[Stored records]

===

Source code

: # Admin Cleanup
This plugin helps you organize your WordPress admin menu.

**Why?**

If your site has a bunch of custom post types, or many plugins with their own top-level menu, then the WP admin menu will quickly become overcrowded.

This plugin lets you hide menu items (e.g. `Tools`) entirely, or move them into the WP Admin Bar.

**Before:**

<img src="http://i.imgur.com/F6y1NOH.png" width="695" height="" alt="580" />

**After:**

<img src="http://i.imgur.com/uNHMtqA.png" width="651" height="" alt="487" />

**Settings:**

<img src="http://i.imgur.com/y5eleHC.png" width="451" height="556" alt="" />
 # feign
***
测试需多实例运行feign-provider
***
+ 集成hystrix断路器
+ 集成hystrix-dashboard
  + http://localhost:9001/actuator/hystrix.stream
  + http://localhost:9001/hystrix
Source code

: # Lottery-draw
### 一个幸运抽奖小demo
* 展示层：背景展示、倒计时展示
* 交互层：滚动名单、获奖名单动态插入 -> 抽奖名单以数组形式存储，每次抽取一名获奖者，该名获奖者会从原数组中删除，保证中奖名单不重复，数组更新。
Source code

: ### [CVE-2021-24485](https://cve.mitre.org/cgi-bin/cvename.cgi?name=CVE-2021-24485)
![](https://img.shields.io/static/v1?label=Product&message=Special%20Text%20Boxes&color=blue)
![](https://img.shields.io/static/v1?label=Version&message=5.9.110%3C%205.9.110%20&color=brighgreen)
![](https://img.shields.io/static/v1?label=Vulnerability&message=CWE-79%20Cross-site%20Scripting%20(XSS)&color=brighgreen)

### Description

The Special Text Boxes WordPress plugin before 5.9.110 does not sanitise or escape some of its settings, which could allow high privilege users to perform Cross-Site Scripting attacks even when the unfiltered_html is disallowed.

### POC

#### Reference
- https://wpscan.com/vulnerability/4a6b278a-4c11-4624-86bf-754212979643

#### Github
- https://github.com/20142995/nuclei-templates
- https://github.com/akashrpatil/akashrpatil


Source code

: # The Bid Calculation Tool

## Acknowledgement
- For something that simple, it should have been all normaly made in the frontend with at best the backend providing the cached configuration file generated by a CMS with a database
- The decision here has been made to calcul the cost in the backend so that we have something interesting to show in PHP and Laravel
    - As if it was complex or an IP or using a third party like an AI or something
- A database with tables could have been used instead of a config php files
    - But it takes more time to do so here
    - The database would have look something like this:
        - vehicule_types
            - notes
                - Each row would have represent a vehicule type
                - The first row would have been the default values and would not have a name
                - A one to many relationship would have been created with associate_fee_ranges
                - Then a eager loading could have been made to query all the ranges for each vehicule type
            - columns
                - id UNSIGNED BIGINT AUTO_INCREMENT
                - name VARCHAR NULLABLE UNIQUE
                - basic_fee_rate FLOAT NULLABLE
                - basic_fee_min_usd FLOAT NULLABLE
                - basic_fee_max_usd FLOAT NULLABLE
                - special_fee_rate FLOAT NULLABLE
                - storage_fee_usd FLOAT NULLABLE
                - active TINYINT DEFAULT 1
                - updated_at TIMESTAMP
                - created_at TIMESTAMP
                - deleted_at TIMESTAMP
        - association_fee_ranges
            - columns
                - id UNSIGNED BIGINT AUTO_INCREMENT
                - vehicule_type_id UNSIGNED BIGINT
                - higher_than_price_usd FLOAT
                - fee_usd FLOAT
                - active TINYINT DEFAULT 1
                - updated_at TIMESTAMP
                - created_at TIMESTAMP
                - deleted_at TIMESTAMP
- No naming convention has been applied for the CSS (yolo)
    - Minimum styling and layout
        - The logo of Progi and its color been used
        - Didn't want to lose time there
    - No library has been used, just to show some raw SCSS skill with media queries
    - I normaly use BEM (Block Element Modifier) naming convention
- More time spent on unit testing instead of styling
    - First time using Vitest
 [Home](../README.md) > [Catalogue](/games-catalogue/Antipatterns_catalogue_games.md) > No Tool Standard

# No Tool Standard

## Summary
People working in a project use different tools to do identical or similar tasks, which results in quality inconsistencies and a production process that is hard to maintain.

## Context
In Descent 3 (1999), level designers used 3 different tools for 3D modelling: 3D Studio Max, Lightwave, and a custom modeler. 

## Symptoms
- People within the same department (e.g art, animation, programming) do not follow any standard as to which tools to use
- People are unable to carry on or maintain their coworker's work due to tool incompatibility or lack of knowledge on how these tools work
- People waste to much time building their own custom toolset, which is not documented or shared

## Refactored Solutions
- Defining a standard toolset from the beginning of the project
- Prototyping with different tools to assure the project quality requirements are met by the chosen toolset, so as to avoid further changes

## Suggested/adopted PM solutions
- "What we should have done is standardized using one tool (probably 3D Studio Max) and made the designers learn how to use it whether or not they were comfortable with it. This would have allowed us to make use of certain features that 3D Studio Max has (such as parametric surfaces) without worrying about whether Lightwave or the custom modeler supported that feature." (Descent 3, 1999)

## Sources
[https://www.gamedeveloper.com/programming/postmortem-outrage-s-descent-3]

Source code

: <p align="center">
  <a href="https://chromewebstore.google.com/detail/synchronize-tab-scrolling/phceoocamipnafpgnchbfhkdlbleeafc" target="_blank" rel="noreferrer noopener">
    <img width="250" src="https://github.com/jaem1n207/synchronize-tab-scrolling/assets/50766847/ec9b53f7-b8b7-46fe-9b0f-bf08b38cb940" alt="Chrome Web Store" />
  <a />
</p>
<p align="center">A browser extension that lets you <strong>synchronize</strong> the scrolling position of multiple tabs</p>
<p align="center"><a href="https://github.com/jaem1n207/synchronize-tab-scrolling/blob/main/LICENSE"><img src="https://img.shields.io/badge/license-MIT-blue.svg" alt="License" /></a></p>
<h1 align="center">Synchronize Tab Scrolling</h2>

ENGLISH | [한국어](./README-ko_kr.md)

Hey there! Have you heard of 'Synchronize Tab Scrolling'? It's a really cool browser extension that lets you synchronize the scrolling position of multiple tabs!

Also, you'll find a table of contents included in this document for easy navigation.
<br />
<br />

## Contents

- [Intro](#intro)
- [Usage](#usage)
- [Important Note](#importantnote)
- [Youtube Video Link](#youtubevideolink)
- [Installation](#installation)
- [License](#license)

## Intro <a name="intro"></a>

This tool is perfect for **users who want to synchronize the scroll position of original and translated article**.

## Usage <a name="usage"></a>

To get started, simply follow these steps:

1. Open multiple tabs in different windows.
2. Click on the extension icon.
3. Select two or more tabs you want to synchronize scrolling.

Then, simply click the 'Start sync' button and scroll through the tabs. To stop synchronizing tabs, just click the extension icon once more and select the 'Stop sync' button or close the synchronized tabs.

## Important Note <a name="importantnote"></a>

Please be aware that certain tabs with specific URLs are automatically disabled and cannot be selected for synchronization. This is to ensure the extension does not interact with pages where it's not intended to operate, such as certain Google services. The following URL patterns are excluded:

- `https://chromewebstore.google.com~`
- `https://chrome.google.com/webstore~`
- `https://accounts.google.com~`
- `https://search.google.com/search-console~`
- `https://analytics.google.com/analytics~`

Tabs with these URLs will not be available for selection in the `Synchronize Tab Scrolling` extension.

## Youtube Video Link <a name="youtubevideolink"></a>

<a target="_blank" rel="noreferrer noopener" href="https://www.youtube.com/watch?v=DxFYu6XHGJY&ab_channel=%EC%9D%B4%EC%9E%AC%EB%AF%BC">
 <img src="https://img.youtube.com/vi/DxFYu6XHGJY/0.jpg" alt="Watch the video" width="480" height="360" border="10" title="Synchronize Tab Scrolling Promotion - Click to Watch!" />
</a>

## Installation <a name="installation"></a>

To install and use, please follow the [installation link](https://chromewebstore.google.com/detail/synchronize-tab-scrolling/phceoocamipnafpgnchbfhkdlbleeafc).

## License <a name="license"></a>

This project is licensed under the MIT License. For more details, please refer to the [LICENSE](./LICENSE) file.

===

### What you have to do:
Within the records, the lines containing the string "center" are to be counted and their number given without comment.

### Result of the exercise:
4